_Task details:_
Return each line of the listing that has the word "Object" in it.

_Information given:_
○ ○ ○ ○ ○
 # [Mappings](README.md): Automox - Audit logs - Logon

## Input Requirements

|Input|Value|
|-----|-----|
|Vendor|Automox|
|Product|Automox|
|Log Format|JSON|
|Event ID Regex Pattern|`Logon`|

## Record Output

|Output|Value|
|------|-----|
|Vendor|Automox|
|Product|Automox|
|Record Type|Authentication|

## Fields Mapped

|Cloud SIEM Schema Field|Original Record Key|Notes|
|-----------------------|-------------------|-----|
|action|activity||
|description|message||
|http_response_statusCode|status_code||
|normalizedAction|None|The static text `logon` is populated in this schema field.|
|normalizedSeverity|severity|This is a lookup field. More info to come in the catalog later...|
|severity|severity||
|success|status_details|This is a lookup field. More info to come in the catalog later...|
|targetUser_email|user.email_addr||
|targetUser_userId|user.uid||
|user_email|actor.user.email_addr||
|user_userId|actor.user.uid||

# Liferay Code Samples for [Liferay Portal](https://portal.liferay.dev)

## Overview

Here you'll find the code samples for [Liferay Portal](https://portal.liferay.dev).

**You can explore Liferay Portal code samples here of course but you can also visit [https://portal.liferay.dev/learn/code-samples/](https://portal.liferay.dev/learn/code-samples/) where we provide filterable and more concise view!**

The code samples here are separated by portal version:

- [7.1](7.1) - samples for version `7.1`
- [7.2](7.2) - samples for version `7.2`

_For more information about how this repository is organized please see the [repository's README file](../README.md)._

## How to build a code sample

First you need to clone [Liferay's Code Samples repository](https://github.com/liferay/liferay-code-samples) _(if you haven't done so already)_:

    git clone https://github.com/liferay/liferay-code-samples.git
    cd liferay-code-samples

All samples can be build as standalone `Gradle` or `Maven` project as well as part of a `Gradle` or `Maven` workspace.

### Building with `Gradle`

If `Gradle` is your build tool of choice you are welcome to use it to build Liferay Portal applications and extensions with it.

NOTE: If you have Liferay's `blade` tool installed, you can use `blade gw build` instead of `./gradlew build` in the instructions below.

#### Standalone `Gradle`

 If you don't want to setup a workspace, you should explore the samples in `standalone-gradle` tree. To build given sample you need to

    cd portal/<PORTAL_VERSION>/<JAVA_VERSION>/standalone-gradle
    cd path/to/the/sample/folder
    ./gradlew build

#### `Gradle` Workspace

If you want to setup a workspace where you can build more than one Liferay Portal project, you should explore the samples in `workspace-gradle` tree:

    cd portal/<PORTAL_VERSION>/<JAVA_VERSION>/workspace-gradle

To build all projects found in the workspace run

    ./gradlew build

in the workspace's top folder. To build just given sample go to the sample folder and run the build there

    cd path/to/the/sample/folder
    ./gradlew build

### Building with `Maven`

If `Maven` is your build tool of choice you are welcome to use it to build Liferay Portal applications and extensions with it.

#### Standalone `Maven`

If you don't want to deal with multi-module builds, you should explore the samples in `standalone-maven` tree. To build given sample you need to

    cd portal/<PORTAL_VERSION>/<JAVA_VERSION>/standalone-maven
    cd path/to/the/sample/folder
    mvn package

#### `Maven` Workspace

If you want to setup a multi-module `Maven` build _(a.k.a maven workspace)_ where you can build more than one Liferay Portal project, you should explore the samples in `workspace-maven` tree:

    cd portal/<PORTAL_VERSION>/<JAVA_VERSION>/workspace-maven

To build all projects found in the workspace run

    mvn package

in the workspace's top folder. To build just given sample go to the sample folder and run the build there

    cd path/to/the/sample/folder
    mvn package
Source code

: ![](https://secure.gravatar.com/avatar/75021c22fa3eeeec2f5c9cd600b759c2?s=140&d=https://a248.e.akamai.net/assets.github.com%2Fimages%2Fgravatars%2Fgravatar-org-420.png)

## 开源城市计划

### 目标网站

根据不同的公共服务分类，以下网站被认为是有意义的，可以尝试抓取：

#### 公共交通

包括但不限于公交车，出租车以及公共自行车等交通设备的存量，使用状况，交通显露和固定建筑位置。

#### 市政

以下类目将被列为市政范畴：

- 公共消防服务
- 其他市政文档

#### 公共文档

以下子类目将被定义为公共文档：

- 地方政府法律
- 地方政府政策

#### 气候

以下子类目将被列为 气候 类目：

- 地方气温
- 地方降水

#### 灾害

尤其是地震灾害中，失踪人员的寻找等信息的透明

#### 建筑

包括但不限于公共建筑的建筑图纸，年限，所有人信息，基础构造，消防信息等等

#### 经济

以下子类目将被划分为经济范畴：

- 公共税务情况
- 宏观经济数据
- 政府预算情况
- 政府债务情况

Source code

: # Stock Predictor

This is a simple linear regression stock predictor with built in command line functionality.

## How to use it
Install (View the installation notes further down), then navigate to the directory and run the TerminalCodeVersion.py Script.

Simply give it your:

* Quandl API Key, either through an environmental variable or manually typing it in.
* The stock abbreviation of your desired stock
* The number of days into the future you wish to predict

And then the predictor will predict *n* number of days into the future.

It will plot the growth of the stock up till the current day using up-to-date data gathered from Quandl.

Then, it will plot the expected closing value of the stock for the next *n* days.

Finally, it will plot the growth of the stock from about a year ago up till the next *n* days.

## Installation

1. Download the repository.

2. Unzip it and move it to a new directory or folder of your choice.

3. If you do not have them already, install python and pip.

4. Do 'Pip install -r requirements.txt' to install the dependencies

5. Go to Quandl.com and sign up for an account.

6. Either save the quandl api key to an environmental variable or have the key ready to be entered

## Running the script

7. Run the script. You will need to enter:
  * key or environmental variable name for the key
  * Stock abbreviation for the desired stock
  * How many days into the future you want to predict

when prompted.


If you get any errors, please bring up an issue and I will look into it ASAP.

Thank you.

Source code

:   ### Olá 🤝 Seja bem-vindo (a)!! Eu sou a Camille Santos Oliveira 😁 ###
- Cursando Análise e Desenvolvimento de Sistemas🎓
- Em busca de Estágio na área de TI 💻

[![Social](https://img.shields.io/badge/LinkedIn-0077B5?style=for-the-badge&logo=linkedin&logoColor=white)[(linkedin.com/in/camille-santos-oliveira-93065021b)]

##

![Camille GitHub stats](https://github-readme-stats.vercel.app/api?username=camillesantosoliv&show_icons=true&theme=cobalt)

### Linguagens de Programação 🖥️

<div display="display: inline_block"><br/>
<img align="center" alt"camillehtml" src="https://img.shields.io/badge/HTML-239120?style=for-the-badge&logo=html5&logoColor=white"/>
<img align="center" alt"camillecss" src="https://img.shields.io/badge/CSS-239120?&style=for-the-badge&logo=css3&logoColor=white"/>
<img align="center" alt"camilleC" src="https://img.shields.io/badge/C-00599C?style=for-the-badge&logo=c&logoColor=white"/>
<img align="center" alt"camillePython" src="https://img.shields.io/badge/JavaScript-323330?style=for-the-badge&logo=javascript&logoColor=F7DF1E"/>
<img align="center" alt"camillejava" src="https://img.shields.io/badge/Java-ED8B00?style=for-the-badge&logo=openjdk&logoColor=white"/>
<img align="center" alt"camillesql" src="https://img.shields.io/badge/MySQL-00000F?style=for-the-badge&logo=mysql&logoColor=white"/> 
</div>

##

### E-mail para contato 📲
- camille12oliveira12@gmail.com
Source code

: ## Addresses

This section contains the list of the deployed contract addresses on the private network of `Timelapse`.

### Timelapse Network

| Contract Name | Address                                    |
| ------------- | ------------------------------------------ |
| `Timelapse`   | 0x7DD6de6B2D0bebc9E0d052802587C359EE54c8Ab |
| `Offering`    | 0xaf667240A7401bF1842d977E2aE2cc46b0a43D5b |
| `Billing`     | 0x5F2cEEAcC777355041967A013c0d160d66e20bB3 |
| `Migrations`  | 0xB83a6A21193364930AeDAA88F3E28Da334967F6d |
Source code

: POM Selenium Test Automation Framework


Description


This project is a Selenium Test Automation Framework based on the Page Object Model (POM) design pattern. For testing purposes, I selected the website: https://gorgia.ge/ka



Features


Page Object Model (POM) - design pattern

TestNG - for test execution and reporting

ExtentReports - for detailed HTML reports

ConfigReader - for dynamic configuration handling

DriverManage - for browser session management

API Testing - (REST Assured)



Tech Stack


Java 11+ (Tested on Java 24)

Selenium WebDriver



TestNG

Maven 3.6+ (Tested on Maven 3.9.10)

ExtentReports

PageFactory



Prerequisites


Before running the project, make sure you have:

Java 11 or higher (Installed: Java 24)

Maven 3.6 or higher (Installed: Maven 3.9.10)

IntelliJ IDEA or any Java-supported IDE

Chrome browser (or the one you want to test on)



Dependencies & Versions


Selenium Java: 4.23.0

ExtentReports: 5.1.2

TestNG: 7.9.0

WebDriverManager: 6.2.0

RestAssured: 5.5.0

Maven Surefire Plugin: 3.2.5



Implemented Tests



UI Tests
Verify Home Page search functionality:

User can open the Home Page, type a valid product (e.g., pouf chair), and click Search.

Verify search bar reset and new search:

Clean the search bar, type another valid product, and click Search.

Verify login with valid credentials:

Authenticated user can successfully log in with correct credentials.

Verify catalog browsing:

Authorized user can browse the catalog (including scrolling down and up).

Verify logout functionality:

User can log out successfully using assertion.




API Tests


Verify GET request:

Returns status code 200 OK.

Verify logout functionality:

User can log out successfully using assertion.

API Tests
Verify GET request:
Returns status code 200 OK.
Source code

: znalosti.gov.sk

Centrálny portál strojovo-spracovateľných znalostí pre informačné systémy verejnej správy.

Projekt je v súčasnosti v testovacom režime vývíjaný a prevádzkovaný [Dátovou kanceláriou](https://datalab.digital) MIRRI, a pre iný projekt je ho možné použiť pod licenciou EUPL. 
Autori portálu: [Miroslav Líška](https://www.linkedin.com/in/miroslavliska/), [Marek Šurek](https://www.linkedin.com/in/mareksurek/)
○ ○ ○ ○ ○
_Answer to this exercise:_
This project is a Selenium Test Automation Framework based on the Page Object Model (POM) design pattern. For testing purposes, I selected the website: https://gorgia.ge/ka
Page Object Model (POM) - design pattern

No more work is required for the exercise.